Prendre un temple pour église

Malentendu
Les protestants parlent de leur lieu de culte comme d’un «temple». Au point qu’un guide, montrant Lausanne à des visiteurs, n’hésitera pas à expliquer que «l’église Saint-François est un temple protestant»…

Comme d’ailleurs la cathédrale Saint-Pierre, à Genève. Pourquoi ne pas recourir simplement au terme d’«église»?

L’usage remonte à Calvin. La Bible ne qualifiant aucun édifice d’«église», le réformateur avait fait le choix du mot «temple». A sa suite, les réformés, grands lecteurs de l’Ancien Testament, mettent en avant le lien avec le temple de Jérusalem, référence fondatrice antérieure à la messe catholique, dont ils tiennent à se démarquer.

Sacrifice ou communion?

Pourtant, traditionnellement, le temple est le lieu du sacrifice. Symbolique que la Réforme a précisément choisi d’abolir dans la célébration de la sainte cène. Au profit de l’image de la communion: en protestantisme, on ne parle plus d’autel, mais de «table de communion».

Or n’est-ce pas justement à cette réalité communionnelle que renvoie l’«église»? Le vocable découle du grec ekklesia, qui signifie assemblée, rassemblement ou communauté. Et, souligne le pasteur strasbourgeois Philippe Eber, «ce qui fait l’église, c’est l’assemblée, réunie autour de la Parole et des sacrements. Ce qui donne l’identité à un bâtiment, c’est sa fonction».

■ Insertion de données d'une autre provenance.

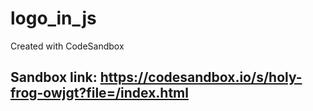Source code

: # logo_in_js

Created with CodeSandbox

## Sandbox link: https://codesandbox.io/s/holy-frog-owjgt?file=/index.html
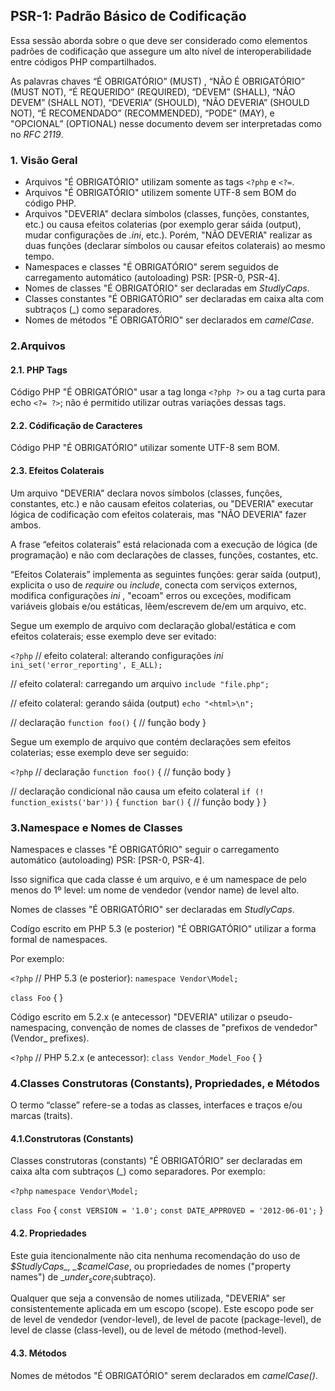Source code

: ## PSR-1: Padrão Básico de Codificação

Essa sessão aborda sobre o que deve ser considerado como elementos padrões de codificação que assegure um alto nível de interoperabilidade entre códigos PHP compartilhados.

As palavras chaves “É OBRIGATÓRIO” (MUST) , “NÃO É OBRIGATÓRIO” (MUST NOT), “É REQUERIDO” (REQUIRED), “DEVEM” (SHALL), “NÃO DEVEM” (SHALL NOT), “DEVERIA” (SHOULD), “NÃO DEVERIA” (SHOULD NOT), “É RECOMENDADO” (RECOMMENDED), “PODE” (MAY), e "OPCIONAL” (OPTIONAL) nesse documento devem ser interpretadas como no _RFC 2119_.

### 1. Visão Geral

* Arquivos "É OBRIGATÓRIO" utilizam somente as tags `<?php` e `<?=`.
* Arquivos "É OBRIGATÓRIO" utilizem somente UTF-8 sem BOM do código PHP.
* Arquivos "DEVERIA" declara símbolos (classes, funções, constantes, etc.) ou causa efeitos colaterias (por exemplo gerar sáida (output), mudar configurações de _.ini_, etc.). Porém, "NÃO DEVERIA" realizar as duas funções (declarar símbolos ou causar efeitos colaterais) ao mesmo tempo.
* Namespaces e classes "É OBRIGATÓRIO" serem seguidos de carregamento automático (autoloading) PSR: [PSR-0, PSR-4].
* Nomes de classes "É OBRIGATÓRIO" ser declaradas em _StudlyCaps_.
* Classes constantes "É OBRIGATÓRIO" ser declaradas em caixa alta com subtraços (_) como separadores.
* Nomes de métodos "É OBRIGATÓRIO" ser declarados em _camelCase_.

### 2.Arquivos

#### 2.1. PHP Tags

Código PHP "É OBRIGATÓRIO" usar a tag longa `<?php ?>` ou a tag curta para echo `<?= ?>`; não é permitido utilizar outras variações dessas tags.

#### 2.2. Códificação de Caracteres

Código PHP "É OBRIGATÓRIO" utilizar somente UTF-8 sem BOM.

#### 2.3. Efeitos Colaterais

Um arquivo "DEVERIA" declara novos símbolos (classes, funções, constantes, etc.) e não causam efeitos colaterias, ou "DEVERIA" executar lógica de codificação com efeitos colaterais, mas "NÃO DEVERIA" fazer ambos.

A frase “efeitos colaterais” está relacionada com a execução de lógica (de programação) e não com declarações de classes, funções, costantes, etc.

“Efeitos Colaterais” implementa as seguintes funções: gerar saída (output), explicita o uso de _require_ ou _include_, conecta com serviços externos, modifica configurações _ini_ , "ecoam" erros ou exceções, modificam variáveis globais e/ou estáticas, lêem/escrevem de/em um arquivo, etc.

Segue um exemplo de arquivo com declaração global/estática e com efeitos colaterais; esse exemplo deve ser evitado:

`<?php`
// efeito colateral: alterando configurações _ini_
`ini_set('error_reporting', E_ALL);`

// efeito colateral: carregando um arquivo
`include "file.php";`

// efeito colateral: gerando sáida (output)
`echo "<html>\n";`

// declaração
`function foo()`
{
    // função body
}

Segue um exemplo de arquivo que contém declarações sem efeitos colaterias; esse exemplo deve ser seguido:

`<?php`
// declaração
`function foo()`
{
    // função body
}

// declaração condicional não causa um efeito colateral
`if (! function_exists('bar'))` {
    `function bar()`
    {
        // função body
    }
}

### 3.Namespace e Nomes de Classes

Namespaces e classes "É OBRIGATÓRIO" seguir o carregamento automático (autoloading) PSR: [PSR-0, PSR-4].

Isso significa que cada classe é um arquivo, e é um namespace de pelo menos do 1º level: um nome de vendedor (vendor name) de level alto.

Nomes de classes "É OBRIGATÓRIO" ser declaradas em _StudlyCaps_.

Codígo escrito em PHP 5.3 (e posterior) "É OBRIGATÓRIO" utilizar a forma formal de namespaces.

Por exemplo:

`<?php`
// PHP 5.3 (e posterior):
`namespace Vendor\Model;`

`class Foo`
{
}

Código escrito em 5.2.x (e antecessor) "DEVERIA" utilizar o pseudo-namespacing, convenção de nomes de classes de "prefixos de vendedor" (Vendor_ prefixes).

`<?php`
// PHP 5.2.x (e antecessor):
`class Vendor_Model_Foo`
{
}

### 4.Classes Construtoras (Constants), Propriedades, e Métodos

O termo “classe” refere-se a todas as classes, interfaces e traços e/ou marcas (traits).

#### 4.1.Construtoras (Constants)

Classes construtoras (constants) "É OBRIGATÓRIO" ser declaradas em caixa alta com subtraços (_) como separadores. Por exemplo:

`<?php`
`namespace Vendor\Model;`

`class Foo`
{
    `const VERSION = '1.0';`
    `const DATE_APPROVED = '2012-06-01';`
}

#### 4.2. Propriedades

Este guia itencionalmente não cita nenhuma recomendação do uso de _$StudlyCaps_, _$camelCase_, ou propriedades de nomes ("property names") de _$under_score_ ($subtraço).

Qualquer que seja a convensão de nomes utilizada, "DEVERIA" ser 
consistentemente aplicada em um escopo (scope). Este escopo pode ser de level de vendedor (vendor-level), de level de pacote (package-level), de level de classe (class-level), ou de level de método (method-level).

#### 4.3. Métodos
Nomes de métodos "É OBRIGATÓRIO" serem declarados em _camelCase()_.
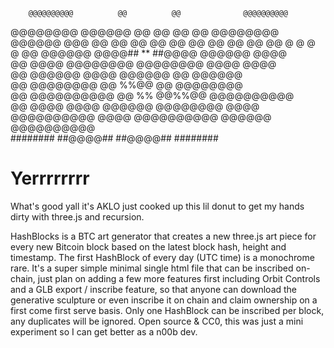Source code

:         @@@@@@@@@@          @@          @@              @@@@@@@@@@               
@@@@@@@@        @@@@@@    @@  @@      @@  @@    @@@@@@@@        @@@@@@    @@@  @@ @@
@@                  @@  @@      @@  @@      @@  @@                  @@     @   @ @ @
@@      @@@@@@      @@@@##        **        ##@@@@      @@@@@@      @@@@         
@@      @@@@        @@@@@@@@              @@@@@@@@      @@@@        @@@@         
  @@              @@@@@@  @@@@          @@@@@@    @@              @@@@@@         
  @@          @@@@@@@@    @@              %%@@    @@           @@@@@@@@           
  @@    @@@@@@@@@@      @@         %%         @@%%@@    @@@@@@@@@@           
  @@    @@@@          @@@@      @@@@@@      @@@@@@@@    @@@@                     
  @@@@@@@@@@            @@@@  @@@@@@@@@@  @@@@@@  @@@@@@@@@@                     
    ########              ##@@@@##    ##@@@@##      ######## 

# Yerrrrrrrr
What's good yall it's AKLO just cooked up this lil donut to get my hands dirty with three.js and recursion. 

HashBlocks is a BTC art generator that creates a new three.js art piece for every new Bitcoin block based on the latest block hash, height and timestamp. The first HashBlock of every day (UTC time) is a monochrome rare. It's a super simple minimal single html file that can be inscribed on-chain, just plan on adding a few more features first including Orbit Controls and a GLB export / inscribe feature, so that anyone can download the generative sculpture or even inscribe it on chain and claim ownership on a first come first serve basis. Only one HashBlock can be inscribed per block, any duplicates will be ignored. Open source & CC0, this was just a mini experiment so I can get better as a n00b dev.
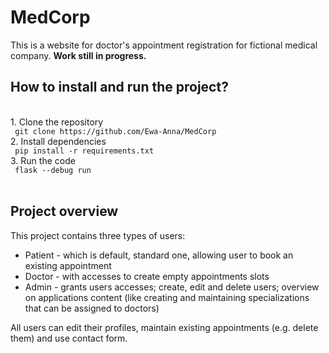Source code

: <h1> MedCorp </h1>

This is a website for doctor's appointment registration for fictional medical company.
<b>Work still in progress.</b>
<br>
<h2> How to install and run the project? </h2>
<br>
1. Clone the repository
<br>
<code> git clone https://github.com/Ewa-Anna/MedCorp </code>
<br>
2. Install dependencies
<br>
<code> pip install -r requirements.txt </code>
<br>
3. Run the code
<br>
<code> flask --debug run </code>
<br>
<br>
<h2> Project overview </h2>
<p> This project contains three types of users: 
<ul>
<li> Patient - which is default, standard one, allowing user to book an existing appointment </li>
<li> Doctor - with accesses to create empty appointments slots </li>
<li> Admin - grants users accesses; create, edit and delete users; overview on applications content (like creating and maintaining specializations that can be assigned to doctors) </li>
</ul>
</p>
<p> All users can edit their profiles, maintain existing appointments (e.g. delete them) and use contact form. </p>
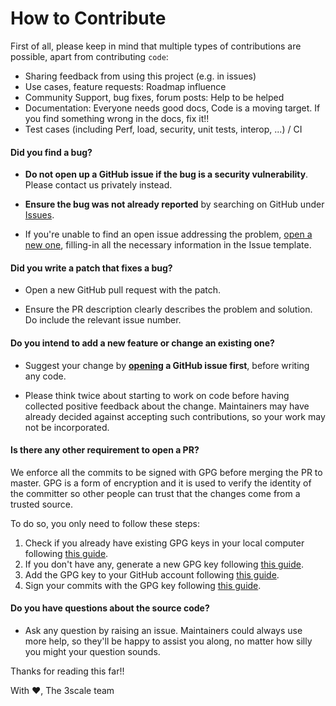 # How to Contribute

First of all, please keep in mind that multiple types of contributions are possible, apart from contributing `code`:

  * Sharing feedback from using this project (e.g. in issues) 
  * Use cases, feature requests: Roadmap influence
  * Community Support, bug fixes, forum posts: Help to be helped
  * Documentation: Everyone needs good docs, Code is a moving target. If you find something wrong in the docs, fix it!!
  * Test cases (including Perf, load, security, unit tests, interop, ...) / CI

#### **Did you find a bug?**

* **Do not open up a GitHub issue if the bug is a security vulnerability**. Please contact us privately instead.

* **Ensure the bug was not already reported** by searching on GitHub under [Issues](https://github.com/3scale/system/issues).

* If you're unable to find an open issue addressing the problem, [open a new one](https://github.com/3scale/system/issues/new), filling-in all the necessary information in the Issue template. 

#### **Did you write a patch that fixes a bug?**

* Open a new GitHub pull request with the patch.

* Ensure the PR description clearly describes the problem and solution. Do include the relevant issue number.

#### **Do you intend to add a new feature or change an existing one?**

* Suggest your change by **[opening](https://github.com/3scale/system/issues/new) a GitHub issue first**, before writing any code.

* Please think twice about starting to work on code before having collected positive feedback about the change. Maintainers may have already decided against accepting such contributions, so your work may not be incorporated. 

#### **Is there any other requirement to open a PR?**

We enforce all the commits to be signed with GPG before merging the PR to master.
GPG is a form of encryption and it is used to verify the identity of the committer so other people can trust that the changes come from a trusted source.

To do so, you only need to follow these steps:
  1. Check if you already have existing GPG keys in your local computer following [this guide](https://help.github.com/articles/checking-for-existing-gpg-keys/).
  2. If you don't have any, generate a new GPG key following [this guide](https://help.github.com/articles/generating-a-new-gpg-key/).
  3. Add the GPG key to your GitHub account following [this guide](https://help.github.com/articles/adding-a-new-gpg-key-to-your-github-account/).
  4. Sign your commits with the GPG key following [this guide](https://help.github.com/articles/signing-commits/).

#### **Do you have questions about the source code?**

* Ask any question by raising an issue. Maintainers could always use more help, so they'll be happy to assist you along, no matter how silly you might your question sounds. 

Thanks for reading this far!! 

With :heart:,
The 3scale team
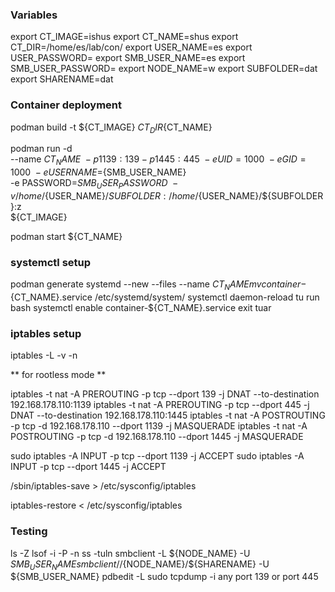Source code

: ### Variables

export CT_IMAGE=ishus
export CT_NAME=shus
export CT_DIR=/home/es/lab/con/
export USER_NAME=es
export USER_PASSWORD=
export SMB_USER_NAME=es
export SMB_USER_PASSWORD=
export NODE_NAME=w
export SUBFOLDER=dat
export SHARENAME=dat

### Container deployment

podman build -t ${CT_IMAGE} ${CT_DIR}${CT_NAME}

podman run -d \
    --name ${CT_NAME} \
    -p 1139:139 -p 1445:445 \
    -e UID=1000 \
    -e GID=1000 \
    -e USERNAME=${SMB_USER_NAME} \
    -e PASSWORD=${SMB_USER_PASSWORD} \
    -v /home/${USER_NAME}/${SUBFOLDER}:/home/${USER_NAME}/${SUBFOLDER}:z \
    ${CT_IMAGE}

podman start ${CT_NAME}

### systemctl setup

podman generate systemd --new --files --name ${CT_NAME}
mv container-${CT_NAME}.service /etc/systemd/system/
systemctl daemon-reload
tu run bash
	systemctl enable container-${CT_NAME}.service
	exit
tuar

### iptables setup

iptables -L -v -n

** for rootless mode **

iptables -t nat -A PREROUTING -p tcp --dport 139 -j DNAT --to-destination 192.168.178.110:1139
iptables -t nat -A PREROUTING -p tcp --dport 445 -j DNAT --to-destination 192.168.178.110:1445
iptables -t nat -A POSTROUTING -p tcp -d 192.168.178.110 --dport 1139 -j MASQUERADE
iptables -t nat -A POSTROUTING -p tcp -d 192.168.178.110 --dport 1445 -j MASQUERADE

sudo iptables -A INPUT -p tcp --dport 1139 -j ACCEPT
sudo iptables -A INPUT -p tcp --dport 1445 -j ACCEPT

/sbin/iptables-save > /etc/sysconfig/iptables

iptables-restore < /etc/sysconfig/iptables


### Testing

ls -Z <path>
lsof -i -P -n
ss -tuln
smbclient -L ${NODE_NAME} -U ${SMB_USER_NAME}
smbclient //${NODE_NAME}/${SHARENAME} -U ${SMB_USER_NAME}
pdbedit -L
sudo tcpdump -i any port 139 or port 445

La fonction du temple? Au sens de l’histoire des religions, c’est un bâtiment sacré où se tient la divinité, où on vient la rencontrer. Mais en protestantisme, «Dieu ne réside pas dans un lieu particulier, dans un espace sacré, il est libre», clame le pasteur Christian Baccuet. Parler de «temple» ne serait-il dès lors pas un malentendu? Le ministre parisien n’hésite pas: c’est un «sacré malentendu… un malentendu à propos du sacré».